*EXTRACTED INFORMATION:*
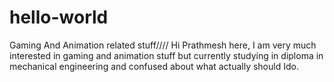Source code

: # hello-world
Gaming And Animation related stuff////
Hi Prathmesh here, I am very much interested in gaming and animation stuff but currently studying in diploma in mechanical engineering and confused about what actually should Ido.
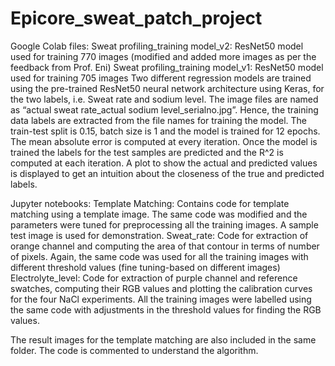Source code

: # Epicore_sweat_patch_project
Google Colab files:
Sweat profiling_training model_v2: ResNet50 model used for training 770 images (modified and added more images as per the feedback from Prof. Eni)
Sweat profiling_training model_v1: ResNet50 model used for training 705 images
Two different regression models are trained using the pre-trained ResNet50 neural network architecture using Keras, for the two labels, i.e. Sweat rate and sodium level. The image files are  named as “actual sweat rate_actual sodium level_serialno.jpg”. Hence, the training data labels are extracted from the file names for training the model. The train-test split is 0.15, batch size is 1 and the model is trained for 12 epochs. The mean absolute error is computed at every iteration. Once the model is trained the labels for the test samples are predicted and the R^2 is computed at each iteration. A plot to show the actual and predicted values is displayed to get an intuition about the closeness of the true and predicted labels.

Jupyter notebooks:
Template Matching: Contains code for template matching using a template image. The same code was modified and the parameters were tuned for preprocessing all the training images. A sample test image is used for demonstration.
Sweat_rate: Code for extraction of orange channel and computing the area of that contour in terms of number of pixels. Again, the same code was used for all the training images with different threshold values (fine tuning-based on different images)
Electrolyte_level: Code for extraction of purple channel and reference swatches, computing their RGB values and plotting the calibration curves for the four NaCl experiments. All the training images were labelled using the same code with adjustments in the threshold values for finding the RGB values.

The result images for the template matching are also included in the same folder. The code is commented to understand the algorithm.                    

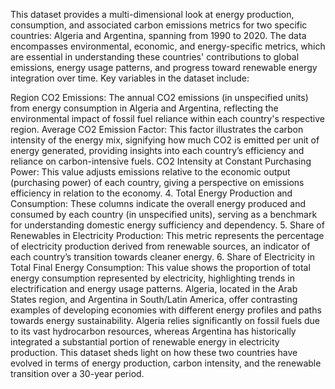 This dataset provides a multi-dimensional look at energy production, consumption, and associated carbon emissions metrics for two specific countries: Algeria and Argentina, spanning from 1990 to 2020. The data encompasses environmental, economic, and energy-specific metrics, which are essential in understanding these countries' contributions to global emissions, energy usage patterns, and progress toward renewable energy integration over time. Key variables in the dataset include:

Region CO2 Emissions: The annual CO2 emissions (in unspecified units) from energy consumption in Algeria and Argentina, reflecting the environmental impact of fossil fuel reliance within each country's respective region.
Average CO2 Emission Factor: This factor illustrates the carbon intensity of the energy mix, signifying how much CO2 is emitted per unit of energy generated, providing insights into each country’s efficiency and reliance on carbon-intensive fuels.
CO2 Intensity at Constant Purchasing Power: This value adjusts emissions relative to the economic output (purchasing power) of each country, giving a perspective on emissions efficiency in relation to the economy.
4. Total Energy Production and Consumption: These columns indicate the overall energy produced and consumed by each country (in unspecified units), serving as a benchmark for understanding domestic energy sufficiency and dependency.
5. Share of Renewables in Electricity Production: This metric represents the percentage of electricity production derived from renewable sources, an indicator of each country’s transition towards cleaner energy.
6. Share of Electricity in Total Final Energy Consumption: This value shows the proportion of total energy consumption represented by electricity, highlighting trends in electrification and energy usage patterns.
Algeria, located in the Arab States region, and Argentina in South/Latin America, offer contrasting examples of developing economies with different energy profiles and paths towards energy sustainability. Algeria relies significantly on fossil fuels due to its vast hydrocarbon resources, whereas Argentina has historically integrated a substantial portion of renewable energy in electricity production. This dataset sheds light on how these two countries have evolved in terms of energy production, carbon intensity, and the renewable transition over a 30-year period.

* * *

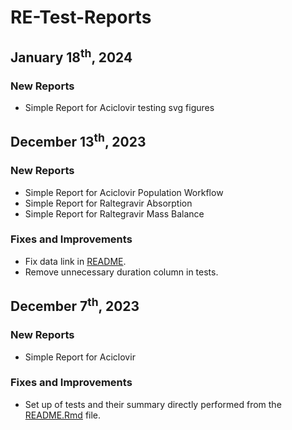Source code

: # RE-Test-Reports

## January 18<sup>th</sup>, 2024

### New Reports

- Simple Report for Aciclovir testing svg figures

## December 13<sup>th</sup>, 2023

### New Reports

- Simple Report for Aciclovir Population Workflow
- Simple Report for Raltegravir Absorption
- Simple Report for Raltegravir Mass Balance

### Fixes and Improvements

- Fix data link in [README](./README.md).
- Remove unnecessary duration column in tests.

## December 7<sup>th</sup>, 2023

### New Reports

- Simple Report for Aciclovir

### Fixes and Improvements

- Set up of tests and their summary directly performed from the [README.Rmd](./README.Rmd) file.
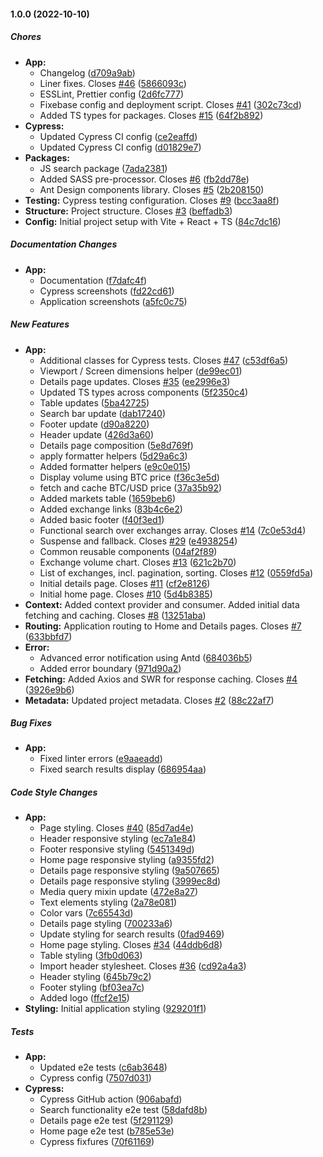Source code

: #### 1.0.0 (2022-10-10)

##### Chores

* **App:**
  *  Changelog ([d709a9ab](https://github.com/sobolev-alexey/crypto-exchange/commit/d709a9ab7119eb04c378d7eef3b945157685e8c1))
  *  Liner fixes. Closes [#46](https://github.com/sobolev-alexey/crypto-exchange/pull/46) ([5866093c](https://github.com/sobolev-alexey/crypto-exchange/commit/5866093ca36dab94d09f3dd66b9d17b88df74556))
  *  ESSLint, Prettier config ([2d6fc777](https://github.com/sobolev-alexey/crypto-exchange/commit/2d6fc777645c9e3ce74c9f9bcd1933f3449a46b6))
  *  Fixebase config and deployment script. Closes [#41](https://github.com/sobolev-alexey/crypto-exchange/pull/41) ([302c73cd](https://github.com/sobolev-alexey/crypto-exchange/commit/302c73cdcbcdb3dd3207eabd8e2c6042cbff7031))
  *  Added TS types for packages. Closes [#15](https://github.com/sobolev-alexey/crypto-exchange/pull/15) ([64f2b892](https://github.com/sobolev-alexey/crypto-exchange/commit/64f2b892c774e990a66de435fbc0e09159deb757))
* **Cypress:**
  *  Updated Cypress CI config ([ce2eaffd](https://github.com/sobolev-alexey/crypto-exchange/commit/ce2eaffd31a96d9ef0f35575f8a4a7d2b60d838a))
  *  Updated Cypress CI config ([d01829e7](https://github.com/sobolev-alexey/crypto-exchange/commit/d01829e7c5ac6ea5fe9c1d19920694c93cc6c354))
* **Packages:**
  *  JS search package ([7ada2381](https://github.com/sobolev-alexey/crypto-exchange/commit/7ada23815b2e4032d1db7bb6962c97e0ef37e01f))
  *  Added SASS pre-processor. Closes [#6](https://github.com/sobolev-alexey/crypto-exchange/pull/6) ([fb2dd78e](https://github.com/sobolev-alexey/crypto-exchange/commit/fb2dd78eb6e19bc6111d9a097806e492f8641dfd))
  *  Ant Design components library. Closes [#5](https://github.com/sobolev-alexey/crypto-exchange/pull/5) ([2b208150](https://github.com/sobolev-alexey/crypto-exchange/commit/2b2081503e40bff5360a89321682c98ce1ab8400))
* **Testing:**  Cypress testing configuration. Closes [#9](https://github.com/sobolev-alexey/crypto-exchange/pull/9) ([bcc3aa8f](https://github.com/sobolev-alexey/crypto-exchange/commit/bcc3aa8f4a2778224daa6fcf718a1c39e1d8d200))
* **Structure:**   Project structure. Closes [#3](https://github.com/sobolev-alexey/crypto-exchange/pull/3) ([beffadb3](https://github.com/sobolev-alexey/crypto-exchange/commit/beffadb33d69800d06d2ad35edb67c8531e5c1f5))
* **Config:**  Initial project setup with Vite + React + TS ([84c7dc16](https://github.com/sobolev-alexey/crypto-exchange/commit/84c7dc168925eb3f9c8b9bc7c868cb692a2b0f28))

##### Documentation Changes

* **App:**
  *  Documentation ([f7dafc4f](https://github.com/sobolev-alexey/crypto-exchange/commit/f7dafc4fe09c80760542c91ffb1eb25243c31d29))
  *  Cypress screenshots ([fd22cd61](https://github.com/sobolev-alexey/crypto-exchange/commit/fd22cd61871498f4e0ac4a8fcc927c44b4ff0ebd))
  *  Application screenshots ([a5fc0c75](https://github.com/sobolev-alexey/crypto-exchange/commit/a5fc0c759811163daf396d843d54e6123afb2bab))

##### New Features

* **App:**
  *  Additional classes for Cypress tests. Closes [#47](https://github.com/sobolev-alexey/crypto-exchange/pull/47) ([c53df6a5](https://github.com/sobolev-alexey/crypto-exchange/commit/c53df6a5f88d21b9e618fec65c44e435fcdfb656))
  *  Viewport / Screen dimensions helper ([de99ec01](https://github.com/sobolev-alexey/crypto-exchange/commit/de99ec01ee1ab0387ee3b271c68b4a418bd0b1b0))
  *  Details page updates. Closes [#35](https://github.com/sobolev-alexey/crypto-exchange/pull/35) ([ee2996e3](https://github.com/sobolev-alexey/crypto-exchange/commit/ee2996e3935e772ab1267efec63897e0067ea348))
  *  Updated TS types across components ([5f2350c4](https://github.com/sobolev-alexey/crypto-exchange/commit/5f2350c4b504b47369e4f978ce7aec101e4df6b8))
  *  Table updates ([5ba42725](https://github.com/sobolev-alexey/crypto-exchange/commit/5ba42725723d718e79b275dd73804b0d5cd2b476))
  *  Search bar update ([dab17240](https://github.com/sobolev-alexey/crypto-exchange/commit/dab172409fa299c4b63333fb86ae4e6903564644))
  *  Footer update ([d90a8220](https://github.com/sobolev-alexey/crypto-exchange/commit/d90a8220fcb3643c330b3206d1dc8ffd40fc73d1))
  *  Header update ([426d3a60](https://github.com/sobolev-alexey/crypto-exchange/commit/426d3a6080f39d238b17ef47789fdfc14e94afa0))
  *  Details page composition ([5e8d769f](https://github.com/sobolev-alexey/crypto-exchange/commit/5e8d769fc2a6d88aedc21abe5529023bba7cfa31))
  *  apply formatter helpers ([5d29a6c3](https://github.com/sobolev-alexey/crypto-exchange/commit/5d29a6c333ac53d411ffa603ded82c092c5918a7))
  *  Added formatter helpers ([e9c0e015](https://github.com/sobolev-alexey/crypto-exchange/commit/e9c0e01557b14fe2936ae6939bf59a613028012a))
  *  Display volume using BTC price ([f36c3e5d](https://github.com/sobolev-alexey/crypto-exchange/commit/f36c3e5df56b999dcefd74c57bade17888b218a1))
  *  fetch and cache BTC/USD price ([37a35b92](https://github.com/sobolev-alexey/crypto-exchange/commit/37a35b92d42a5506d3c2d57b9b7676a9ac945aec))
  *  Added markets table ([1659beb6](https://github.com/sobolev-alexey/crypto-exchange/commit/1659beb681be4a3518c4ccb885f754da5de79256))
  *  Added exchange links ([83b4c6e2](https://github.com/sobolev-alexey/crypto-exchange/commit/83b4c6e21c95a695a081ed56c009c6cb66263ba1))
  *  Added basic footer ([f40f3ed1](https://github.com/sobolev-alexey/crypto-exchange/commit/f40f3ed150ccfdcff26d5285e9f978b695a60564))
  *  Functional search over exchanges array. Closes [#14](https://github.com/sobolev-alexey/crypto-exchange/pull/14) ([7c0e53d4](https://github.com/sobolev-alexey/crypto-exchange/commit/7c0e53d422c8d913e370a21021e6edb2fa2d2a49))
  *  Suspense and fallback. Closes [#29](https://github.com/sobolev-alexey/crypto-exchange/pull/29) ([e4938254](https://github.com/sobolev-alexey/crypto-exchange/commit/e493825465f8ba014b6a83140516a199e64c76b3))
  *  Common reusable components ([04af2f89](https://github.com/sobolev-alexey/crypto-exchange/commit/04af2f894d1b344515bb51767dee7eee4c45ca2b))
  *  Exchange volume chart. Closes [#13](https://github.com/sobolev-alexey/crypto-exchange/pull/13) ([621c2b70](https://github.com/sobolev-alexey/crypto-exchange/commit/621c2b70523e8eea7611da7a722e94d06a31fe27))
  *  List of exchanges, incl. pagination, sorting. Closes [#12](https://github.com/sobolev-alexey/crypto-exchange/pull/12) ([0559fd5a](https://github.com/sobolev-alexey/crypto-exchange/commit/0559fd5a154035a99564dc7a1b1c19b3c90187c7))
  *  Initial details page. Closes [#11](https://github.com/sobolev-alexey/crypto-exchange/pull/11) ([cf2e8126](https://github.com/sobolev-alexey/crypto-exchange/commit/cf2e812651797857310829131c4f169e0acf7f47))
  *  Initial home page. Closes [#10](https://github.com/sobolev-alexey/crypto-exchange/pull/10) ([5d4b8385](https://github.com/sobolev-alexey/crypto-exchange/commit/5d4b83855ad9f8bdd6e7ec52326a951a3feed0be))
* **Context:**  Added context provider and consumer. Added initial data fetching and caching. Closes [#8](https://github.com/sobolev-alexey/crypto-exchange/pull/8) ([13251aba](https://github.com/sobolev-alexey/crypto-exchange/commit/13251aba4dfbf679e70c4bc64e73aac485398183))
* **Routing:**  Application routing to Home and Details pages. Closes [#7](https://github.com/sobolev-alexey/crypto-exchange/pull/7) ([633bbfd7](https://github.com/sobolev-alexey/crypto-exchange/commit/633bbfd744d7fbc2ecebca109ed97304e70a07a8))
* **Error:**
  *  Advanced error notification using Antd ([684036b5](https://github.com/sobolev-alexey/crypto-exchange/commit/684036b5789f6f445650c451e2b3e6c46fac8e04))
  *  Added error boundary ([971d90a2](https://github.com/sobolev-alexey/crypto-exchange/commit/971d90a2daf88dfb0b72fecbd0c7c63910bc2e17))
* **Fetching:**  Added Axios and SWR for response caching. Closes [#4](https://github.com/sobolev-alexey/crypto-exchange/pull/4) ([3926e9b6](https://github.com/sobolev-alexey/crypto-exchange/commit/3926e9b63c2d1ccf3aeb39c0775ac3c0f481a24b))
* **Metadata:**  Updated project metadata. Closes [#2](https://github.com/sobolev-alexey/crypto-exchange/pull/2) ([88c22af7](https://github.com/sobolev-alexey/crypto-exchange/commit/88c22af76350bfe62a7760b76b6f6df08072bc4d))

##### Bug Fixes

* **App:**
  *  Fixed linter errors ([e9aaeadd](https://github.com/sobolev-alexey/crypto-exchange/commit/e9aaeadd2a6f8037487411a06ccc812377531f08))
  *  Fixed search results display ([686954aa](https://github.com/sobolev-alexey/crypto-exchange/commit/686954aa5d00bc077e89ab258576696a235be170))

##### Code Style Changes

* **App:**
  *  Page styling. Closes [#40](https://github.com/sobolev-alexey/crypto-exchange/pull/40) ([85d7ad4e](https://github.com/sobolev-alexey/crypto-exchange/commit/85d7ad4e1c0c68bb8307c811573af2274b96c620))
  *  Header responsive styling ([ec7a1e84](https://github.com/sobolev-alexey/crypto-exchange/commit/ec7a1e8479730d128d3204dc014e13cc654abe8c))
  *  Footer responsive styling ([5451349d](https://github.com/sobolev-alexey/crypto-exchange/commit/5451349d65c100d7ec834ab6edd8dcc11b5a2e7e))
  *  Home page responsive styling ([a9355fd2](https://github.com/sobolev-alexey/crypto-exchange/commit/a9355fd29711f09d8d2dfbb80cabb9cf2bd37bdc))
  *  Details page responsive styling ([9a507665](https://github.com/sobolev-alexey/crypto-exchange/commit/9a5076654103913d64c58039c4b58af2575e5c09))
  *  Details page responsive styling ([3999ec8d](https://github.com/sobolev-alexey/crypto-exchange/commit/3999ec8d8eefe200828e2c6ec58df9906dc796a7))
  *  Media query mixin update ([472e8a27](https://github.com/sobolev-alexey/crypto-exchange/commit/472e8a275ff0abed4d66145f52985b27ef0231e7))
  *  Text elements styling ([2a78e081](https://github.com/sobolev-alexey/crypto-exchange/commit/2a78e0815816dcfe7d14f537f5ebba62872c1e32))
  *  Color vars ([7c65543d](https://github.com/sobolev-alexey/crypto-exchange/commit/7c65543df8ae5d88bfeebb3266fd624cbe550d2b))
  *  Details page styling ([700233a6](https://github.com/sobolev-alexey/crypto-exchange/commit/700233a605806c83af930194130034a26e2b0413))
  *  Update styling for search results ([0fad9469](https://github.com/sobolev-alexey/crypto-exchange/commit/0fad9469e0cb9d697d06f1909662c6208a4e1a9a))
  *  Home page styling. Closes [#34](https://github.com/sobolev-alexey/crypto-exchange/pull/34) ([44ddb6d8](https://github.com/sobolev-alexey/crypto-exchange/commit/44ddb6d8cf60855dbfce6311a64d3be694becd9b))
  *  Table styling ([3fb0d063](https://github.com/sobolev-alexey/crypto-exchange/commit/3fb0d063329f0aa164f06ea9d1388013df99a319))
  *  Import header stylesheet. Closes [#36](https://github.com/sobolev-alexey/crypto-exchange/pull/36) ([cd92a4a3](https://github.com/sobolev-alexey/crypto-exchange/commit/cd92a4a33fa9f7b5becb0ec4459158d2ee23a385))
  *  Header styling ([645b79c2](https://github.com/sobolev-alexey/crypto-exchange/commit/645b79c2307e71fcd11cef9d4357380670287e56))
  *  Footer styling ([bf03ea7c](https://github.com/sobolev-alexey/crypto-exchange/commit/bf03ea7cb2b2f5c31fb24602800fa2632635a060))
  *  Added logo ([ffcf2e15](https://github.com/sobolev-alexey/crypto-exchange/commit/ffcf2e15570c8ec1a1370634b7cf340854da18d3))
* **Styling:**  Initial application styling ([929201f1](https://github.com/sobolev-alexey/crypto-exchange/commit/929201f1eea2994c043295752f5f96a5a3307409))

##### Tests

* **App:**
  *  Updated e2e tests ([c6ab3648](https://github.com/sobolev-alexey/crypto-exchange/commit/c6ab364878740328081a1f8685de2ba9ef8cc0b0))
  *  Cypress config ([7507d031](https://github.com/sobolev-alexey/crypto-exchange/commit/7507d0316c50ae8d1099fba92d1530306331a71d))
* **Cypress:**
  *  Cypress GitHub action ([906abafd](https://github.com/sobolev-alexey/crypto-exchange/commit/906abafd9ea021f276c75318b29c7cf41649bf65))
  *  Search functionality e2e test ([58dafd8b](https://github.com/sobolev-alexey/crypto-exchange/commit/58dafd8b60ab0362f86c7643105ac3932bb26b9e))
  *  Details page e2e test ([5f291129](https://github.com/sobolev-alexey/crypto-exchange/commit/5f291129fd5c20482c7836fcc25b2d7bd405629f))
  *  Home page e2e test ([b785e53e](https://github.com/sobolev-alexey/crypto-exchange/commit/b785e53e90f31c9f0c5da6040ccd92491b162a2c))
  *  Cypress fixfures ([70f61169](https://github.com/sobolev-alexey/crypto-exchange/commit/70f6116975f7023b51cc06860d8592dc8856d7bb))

*WHAT NEEDS TO BE DONE:* In the records above, find each line that holds the word "Fixed"; copy all such lines.

*SOLUTION FOR THIS PROBLEM:*
  *  Fixed linter errors ([e9aaeadd](https://github.com/sobolev-alexey/crypto-exchange/commit/e9aaeadd2a6f8037487411a06ccc812377531f08))
  *  Fixed search results display ([686954aa](https://github.com/sobolev-alexey/crypto-exchange/commit/686954aa5d00bc077e89ab258576696a235be170))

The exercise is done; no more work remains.